陰陽師的日常

読みながら歩き、歩きながら読む

シャーロット・ギルマン 『黄色い壁紙』 その5.

2005-07-12 18:31:44 | 翻訳
 この部屋の家具は、部屋にちっとも調和していないのだけれど、それは階下から全部運び込まなくてはならなかったからだ。ここが遊戯室として使われるようになったときに、赤ちゃんの部屋だったころのものを、すべて運び出したのにちがいない。けれど、その子たちがここに加えた乱暴狼藉ほどひどいものを、これまで見たことがなかった。

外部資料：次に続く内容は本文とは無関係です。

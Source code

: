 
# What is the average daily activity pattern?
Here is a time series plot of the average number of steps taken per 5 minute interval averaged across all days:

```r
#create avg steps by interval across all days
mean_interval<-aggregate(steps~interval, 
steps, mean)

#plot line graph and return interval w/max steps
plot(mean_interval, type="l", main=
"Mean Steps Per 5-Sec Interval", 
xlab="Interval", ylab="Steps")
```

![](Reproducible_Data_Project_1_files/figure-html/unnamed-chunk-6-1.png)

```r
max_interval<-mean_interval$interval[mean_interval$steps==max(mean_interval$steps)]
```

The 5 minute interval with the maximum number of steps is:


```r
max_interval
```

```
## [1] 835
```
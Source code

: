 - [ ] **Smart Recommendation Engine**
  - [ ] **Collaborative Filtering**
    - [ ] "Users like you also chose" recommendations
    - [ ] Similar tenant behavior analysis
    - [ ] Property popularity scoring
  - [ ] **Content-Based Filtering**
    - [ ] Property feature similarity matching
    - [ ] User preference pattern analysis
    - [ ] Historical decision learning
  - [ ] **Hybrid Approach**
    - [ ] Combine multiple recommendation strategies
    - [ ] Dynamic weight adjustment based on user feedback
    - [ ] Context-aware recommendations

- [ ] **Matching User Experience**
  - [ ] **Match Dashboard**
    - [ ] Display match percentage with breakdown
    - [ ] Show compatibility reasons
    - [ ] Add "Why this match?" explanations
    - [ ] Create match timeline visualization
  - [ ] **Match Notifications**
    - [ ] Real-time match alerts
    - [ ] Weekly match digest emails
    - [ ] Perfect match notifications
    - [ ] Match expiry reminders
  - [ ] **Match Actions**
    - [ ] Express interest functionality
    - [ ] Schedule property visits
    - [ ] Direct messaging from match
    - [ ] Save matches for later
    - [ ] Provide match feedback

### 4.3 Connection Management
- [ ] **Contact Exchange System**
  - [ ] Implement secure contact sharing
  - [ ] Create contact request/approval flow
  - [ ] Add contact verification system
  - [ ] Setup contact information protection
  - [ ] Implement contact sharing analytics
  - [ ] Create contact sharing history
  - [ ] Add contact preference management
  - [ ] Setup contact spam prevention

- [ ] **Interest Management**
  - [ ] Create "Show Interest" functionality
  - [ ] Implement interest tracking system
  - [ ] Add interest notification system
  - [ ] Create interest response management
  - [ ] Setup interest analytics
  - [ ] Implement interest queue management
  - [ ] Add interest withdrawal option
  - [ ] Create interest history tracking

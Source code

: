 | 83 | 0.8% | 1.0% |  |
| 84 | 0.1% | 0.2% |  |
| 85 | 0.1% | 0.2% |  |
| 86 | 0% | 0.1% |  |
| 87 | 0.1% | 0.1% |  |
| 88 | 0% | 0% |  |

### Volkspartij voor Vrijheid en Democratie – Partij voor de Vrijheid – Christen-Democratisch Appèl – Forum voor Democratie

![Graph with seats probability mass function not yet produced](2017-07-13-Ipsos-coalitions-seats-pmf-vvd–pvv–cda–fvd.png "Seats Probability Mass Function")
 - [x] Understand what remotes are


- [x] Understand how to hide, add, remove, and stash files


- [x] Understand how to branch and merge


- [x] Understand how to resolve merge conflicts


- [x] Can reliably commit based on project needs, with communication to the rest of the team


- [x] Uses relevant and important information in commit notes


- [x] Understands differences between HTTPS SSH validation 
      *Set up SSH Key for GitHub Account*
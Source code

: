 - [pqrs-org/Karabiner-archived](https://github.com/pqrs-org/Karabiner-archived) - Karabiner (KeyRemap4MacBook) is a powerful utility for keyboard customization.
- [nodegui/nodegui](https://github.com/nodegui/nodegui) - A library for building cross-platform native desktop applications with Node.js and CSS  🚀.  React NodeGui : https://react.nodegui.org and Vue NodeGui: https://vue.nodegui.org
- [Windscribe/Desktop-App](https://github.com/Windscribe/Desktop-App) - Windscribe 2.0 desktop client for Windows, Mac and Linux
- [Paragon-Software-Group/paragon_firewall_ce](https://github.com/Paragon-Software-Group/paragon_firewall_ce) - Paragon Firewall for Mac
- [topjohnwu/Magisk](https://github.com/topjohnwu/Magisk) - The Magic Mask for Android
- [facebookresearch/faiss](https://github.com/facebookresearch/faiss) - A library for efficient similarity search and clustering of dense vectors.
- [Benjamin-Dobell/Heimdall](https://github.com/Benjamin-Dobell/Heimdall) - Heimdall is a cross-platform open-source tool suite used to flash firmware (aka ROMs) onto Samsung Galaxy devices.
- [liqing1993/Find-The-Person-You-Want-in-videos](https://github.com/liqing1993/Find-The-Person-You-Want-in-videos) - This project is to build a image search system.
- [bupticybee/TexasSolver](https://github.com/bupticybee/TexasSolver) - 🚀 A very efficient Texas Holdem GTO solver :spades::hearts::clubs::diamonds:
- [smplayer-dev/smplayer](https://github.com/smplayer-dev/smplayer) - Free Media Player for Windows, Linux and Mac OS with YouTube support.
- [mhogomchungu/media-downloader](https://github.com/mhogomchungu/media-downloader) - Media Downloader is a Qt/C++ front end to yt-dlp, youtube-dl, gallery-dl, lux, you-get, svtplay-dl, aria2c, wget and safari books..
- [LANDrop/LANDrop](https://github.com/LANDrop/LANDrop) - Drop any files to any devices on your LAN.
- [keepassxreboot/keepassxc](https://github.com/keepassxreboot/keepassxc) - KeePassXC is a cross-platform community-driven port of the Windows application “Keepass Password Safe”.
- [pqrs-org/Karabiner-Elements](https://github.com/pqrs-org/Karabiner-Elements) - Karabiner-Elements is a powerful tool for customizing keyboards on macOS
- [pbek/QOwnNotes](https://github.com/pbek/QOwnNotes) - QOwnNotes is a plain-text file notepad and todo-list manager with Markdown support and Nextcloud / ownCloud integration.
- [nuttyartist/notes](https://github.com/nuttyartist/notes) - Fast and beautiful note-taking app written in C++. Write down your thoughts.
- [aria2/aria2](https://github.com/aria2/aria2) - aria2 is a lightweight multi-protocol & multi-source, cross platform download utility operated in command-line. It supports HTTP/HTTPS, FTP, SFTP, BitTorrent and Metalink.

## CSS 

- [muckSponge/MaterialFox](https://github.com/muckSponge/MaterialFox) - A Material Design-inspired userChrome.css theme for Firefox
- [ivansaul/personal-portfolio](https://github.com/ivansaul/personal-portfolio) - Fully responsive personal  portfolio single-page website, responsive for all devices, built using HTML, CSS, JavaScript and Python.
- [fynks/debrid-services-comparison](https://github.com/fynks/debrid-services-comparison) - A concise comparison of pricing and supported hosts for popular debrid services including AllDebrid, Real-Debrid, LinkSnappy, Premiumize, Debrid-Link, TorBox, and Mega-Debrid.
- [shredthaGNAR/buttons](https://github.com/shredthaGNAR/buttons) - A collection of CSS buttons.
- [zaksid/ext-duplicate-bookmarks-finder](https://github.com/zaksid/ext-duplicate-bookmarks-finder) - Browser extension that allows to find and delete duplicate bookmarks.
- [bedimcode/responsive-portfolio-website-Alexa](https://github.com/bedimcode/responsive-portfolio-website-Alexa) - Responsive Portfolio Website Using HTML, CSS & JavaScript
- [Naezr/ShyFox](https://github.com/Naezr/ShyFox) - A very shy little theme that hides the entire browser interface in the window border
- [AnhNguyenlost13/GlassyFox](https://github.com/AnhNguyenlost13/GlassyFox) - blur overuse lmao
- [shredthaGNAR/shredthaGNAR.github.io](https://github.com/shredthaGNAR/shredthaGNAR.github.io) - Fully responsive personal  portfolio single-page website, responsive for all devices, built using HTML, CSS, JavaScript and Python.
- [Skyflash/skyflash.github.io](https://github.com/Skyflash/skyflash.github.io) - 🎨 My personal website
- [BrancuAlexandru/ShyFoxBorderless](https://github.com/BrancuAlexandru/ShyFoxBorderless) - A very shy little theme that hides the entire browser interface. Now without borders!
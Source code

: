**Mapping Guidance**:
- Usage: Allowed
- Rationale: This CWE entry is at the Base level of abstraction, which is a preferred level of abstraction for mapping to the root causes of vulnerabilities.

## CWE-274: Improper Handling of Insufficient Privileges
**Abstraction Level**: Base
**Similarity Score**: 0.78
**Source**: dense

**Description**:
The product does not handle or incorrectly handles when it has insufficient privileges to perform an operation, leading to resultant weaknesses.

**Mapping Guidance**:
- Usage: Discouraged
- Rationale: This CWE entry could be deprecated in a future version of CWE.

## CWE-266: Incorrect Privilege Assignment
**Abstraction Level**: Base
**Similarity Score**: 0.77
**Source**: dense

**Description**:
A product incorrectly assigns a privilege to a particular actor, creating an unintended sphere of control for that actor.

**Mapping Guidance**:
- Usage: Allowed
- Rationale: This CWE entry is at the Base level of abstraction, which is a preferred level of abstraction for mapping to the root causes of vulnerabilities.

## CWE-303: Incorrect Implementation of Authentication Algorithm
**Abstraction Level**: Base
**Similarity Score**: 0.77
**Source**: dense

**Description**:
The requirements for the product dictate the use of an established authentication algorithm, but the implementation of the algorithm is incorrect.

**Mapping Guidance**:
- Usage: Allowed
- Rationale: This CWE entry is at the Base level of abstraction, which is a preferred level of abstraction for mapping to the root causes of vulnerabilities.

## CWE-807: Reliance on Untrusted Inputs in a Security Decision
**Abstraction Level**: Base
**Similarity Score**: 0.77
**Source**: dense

 壁紙は、まえにもいったように、ところどころで剥がされているのだが、それでも壁にしっかりと張りつき、兄弟よりも固い絆で結びついている――子どもたちは憎悪だけでなく、辛抱強さも要求されたにちがいない。

 床には引っかいたあとやぶつかったあと、ささくれだったところもあり、ところどころ、モルタルのところまで穿たれていた。

 けれど、そんなことはたいしたことではない。問題は、壁紙なのだ。

 向こうにジョンの妹が帰ってきたのが見える。とても優しい子、おまけにわたしをとても大切にしてくれるのだ。書いているところを見られないようにしなくては。

 あの子は家事を完璧に、しかも情熱をこめてやってのけ、それ以上の仕事は望んでいない。わたしが病気なのは書き物のせいだ、と思っているにちがいない。

 それでも、あの子が出かけているうちは書くことができるし、それにこの窓からは、ずっと遠くの姿も見つけることができる。 

 窓の一方からは小径、木陰に彩られ、くねくねとうねる美しい小径が見えるし、もう一方からは、田園風景が見渡せる。こちらも美しい、楡の大木が続きヴェルヴェットのような草地が拡がっている。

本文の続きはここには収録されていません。